Your job is to return the whole listing unchanged while skipping its images.

THE DATA -
---------------
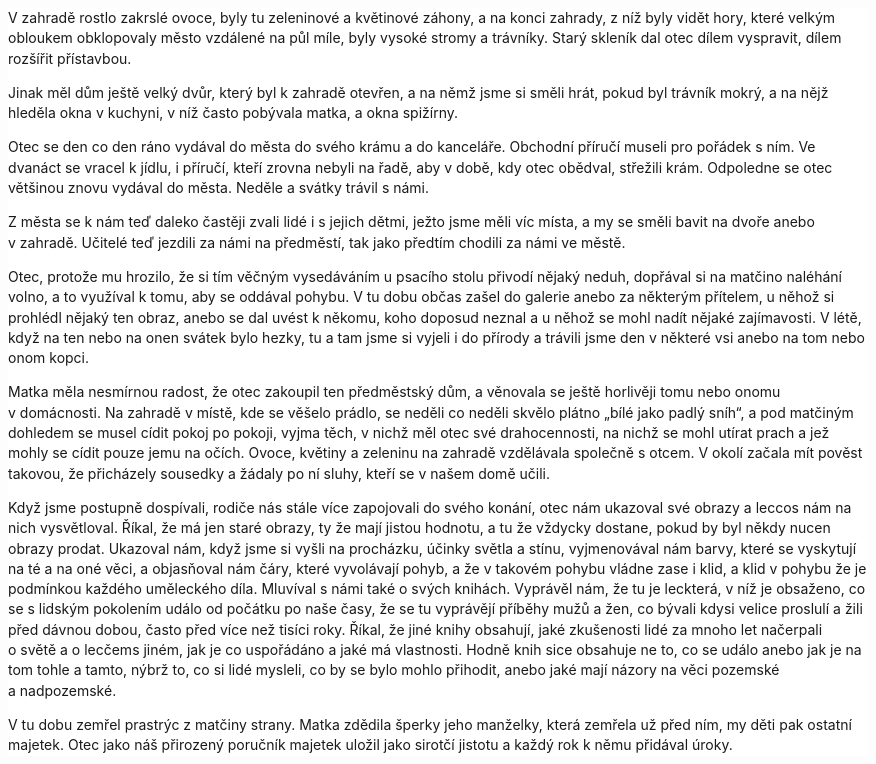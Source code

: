 V zahradě rostlo zakrslé ovoce, byly tu zeleninové a květinové záhony, a na konci zahrady, z níž byly vidět hory, které velkým oblou­kem obklopovaly město vzdálené na půl míle, byly vysoké stromy a trávníky. Starý skleník dal otec dílem vyspravit, dílem rozšířit přístavbou.

Jinak měl dům ještě velký dvůr, který byl k zahradě otevřen, a na němž jsme si směli hrát, pokud byl trávník mokrý, a na nějž hleděla okna v kuchyni, v níž často pobývala matka, a okna spižírny.

Otec se den co den ráno vydával do města do svého krámu a do kanceláře. Obchodní příručí museli pro pořádek s ním. Ve dvanáct se vracel k jídlu, i příručí, kteří zrovna nebyli na řadě, aby v době, kdy otec obědval, střežili krám. Odpoledne se otec většinou znovu vydával do města. Neděle a svátky trávil s námi.

Z města se k nám teď daleko častěji zvali lidé i s jejich dětmi, ježto jsme měli víc místa, a my se směli bavit na dvoře anebo v zahradě. Učitelé teď jezdili za námi na předměstí, tak jako předtím chodili za námi ve městě.

Otec, protože mu hrozilo, že si tím věčným vysedáváním u psacího stolu přivodí nějaký neduh, dopřával si na matčino naléhání volno, a to využíval k tomu, aby se oddával pohybu. V tu dobu občas zašel do galerie anebo za některým přítelem, u něhož si prohlédl nějaký ten obraz, anebo se dal uvést k někomu, koho doposud neznal a u něhož se mohl nadít nějaké zajímavosti. V létě, když na ten nebo na onen svátek bylo hezky, tu a tam jsme si vyjeli i do přírody a trávili jsme den v některé vsi anebo na tom nebo onom kopci.

Matka měla nesmírnou radost, že otec zakoupil ten předměstský dům, a věnovala se ještě horlivěji tomu nebo onomu v domácnosti. Na zahradě v místě, kde se věšelo prádlo, se neděli co neděli skvělo plátno „bílé jako padlý sníh“, a pod matčiným dohledem se musel cídit pokoj po pokoji, vyjma těch, v nichž měl otec své drahocennosti, na nichž se mohl utírat prach a jež mohly se cídit pouze jemu na očích. Ovoce, květiny a zeleninu na zahradě vzdělávala společně s otcem. V okolí začala mít pověst takovou, že přicházely sousedky a žádaly po ní sluhy, kteří se v našem domě učili.

Když jsme postupně dospívali, rodiče nás stále více zapojovali do svého konání, otec nám ukazoval své obrazy a leccos nám na nich vysvětloval. Říkal, že má jen staré obrazy, ty že mají jistou hodnotu, a tu že vždycky dostane, pokud by byl někdy nucen obrazy prodat. Ukazoval nám, když jsme si vyšli na procházku, účinky světla a stínu, vyjmenovával nám barvy, které se vyskytují na té a na oné věci, a objasňoval nám čáry, které vyvolávají pohyb, a že v takovém pohybu vládne zase i klid, a klid v pohybu že je podmínkou každého uměleckého díla. Mluvíval s námi také o svých knihách. Vyprávěl nám, že tu je leckterá, v níž je obsaženo, co se s lidským pokolením událo od počátku po naše časy, že se tu vyprávějí příběhy mužů a žen, co bývali kdysi velice proslulí a žili před dávnou dobou, často před více než tisíci roky. Říkal, že jiné knihy obsahují, jaké zkušenosti lidé za mnoho let načerpali o světě a o lecčems jiném, jak je co uspořádáno a jaké má vlastnosti. Hodně knih sice obsahuje ne to, co se událo anebo jak je na tom tohle a tamto, nýbrž to, co si lidé mysleli, co by se bylo mohlo přihodit, anebo jaké mají názory na věci pozemské a nadpozemské.

V tu dobu zemřel prastrýc z matčiny strany. Matka zdědila šperky jeho manželky, která zemřela už před ním, my děti pak ostatní majetek. Otec jako náš přirozený poručník majetek uložil jako sirotčí jistotu a každý rok k němu přidával úroky.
---------------
RESPONSE AREA -
Source code

: V zahradě rostlo zakrslé ovoce, byly tu zeleninové a květinové záhony, a na konci zahrady, z níž byly vidět hory, které velkým oblou­kem obklopovaly město vzdálené na půl míle, byly vysoké stromy a trávníky. Starý skleník dal otec dílem vyspravit, dílem rozšířit přístavbou.

Jinak měl dům ještě velký dvůr, který byl k zahradě otevřen, a na němž jsme si směli hrát, pokud byl trávník mokrý, a na nějž hleděla okna v kuchyni, v níž často pobývala matka, a okna spižírny.

Otec se den co den ráno vydával do města do svého krámu a do kanceláře. Obchodní příručí museli pro pořádek s ním. Ve dvanáct se vracel k jídlu, i příručí, kteří zrovna nebyli na řadě, aby v době, kdy otec obědval, střežili krám. Odpoledne se otec většinou znovu vydával do města. Neděle a svátky trávil s námi.

Z města se k nám teď daleko častěji zvali lidé i s jejich dětmi, ježto jsme měli víc místa, a my se směli bavit na dvoře anebo v zahradě. Učitelé teď jezdili za námi na předměstí, tak jako předtím chodili za námi ve městě.

Otec, protože mu hrozilo, že si tím věčným vysedáváním u psacího stolu přivodí nějaký neduh, dopřával si na matčino naléhání volno, a to využíval k tomu, aby se oddával pohybu. V tu dobu občas zašel do galerie anebo za některým přítelem, u něhož si prohlédl nějaký ten obraz, anebo se dal uvést k někomu, koho doposud neznal a u něhož se mohl nadít nějaké zajímavosti. V létě, když na ten nebo na onen svátek bylo hezky, tu a tam jsme si vyjeli i do přírody a trávili jsme den v některé vsi anebo na tom nebo onom kopci.

Matka měla nesmírnou radost, že otec zakoupil ten předměstský dům, a věnovala se ještě horlivěji tomu nebo onomu v domácnosti. Na zahradě v místě, kde se věšelo prádlo, se neděli co neděli skvělo plátno „bílé jako padlý sníh“, a pod matčiným dohledem se musel cídit pokoj po pokoji, vyjma těch, v nichž měl otec své drahocennosti, na nichž se mohl utírat prach a jež mohly se cídit pouze jemu na očích. Ovoce, květiny a zeleninu na zahradě vzdělávala společně s otcem. V okolí začala mít pověst takovou, že přicházely sousedky a žádaly po ní sluhy, kteří se v našem domě učili.

Když jsme postupně dospívali, rodiče nás stále více zapojovali do svého konání, otec nám ukazoval své obrazy a leccos nám na nich vysvětloval. Říkal, že má jen staré obrazy, ty že mají jistou hodnotu, a tu že vždycky dostane, pokud by byl někdy nucen obrazy prodat. Ukazoval nám, když jsme si vyšli na procházku, účinky světla a stínu, vyjmenovával nám barvy, které se vyskytují na té a na oné věci, a objasňoval nám čáry, které vyvolávají pohyb, a že v takovém pohybu vládne zase i klid, a klid v pohybu že je podmínkou každého uměleckého díla. Mluvíval s námi také o svých knihách. Vyprávěl nám, že tu je leckterá, v níž je obsaženo, co se s lidským pokolením událo od počátku po naše časy, že se tu vyprávějí příběhy mužů a žen, co bývali kdysi velice proslulí a žili před dávnou dobou, často před více než tisíci roky. Říkal, že jiné knihy obsahují, jaké zkušenosti lidé za mnoho let načerpali o světě a o lecčems jiném, jak je co uspořádáno a jaké má vlastnosti. Hodně knih sice obsahuje ne to, co se událo anebo jak je na tom tohle a tamto, nýbrž to, co si lidé mysleli, co by se bylo mohlo přihodit, anebo jaké mají názory na věci pozemské a nadpozemské.

V tu dobu zemřel prastrýc z matčiny strany. Matka zdědila šperky jeho manželky, která zemřela už před ním, my děti pak ostatní majetek. Otec jako náš přirozený poručník majetek uložil jako sirotčí jistotu a každý rok k němu přidával úroky.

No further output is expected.